▶ _What is expected_
Your answer should consist of the lines below that hold the word "modhooks".

▶ _Data under study_

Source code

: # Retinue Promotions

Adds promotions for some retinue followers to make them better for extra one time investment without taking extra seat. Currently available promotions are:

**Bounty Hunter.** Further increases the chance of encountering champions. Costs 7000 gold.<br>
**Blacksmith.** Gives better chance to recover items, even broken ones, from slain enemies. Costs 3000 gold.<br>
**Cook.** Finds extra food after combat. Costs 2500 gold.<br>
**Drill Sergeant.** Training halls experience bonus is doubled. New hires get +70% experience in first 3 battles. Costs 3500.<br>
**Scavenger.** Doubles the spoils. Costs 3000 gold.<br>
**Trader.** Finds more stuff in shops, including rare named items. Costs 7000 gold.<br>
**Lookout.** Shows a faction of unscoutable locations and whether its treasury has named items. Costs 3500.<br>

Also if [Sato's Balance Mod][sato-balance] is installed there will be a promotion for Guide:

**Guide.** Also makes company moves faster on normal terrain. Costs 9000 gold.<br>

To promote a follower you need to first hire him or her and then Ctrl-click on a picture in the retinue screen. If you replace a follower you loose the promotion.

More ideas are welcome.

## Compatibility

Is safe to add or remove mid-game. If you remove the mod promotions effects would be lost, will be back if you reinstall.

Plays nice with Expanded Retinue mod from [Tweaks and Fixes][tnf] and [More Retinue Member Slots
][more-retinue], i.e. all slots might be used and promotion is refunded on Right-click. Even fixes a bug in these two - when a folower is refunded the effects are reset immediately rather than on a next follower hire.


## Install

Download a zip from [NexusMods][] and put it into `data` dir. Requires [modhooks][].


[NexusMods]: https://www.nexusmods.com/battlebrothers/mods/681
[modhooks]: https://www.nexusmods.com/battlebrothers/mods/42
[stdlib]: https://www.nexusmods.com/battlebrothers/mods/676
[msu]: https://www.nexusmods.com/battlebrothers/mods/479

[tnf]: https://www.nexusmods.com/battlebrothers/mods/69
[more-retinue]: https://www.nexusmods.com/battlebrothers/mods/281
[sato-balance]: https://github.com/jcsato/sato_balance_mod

▶ _Answer below_
Download a zip from [NexusMods][] and put it into `data` dir. Requires [modhooks][].
[modhooks]: https://www.nexusmods.com/battlebrothers/mods/42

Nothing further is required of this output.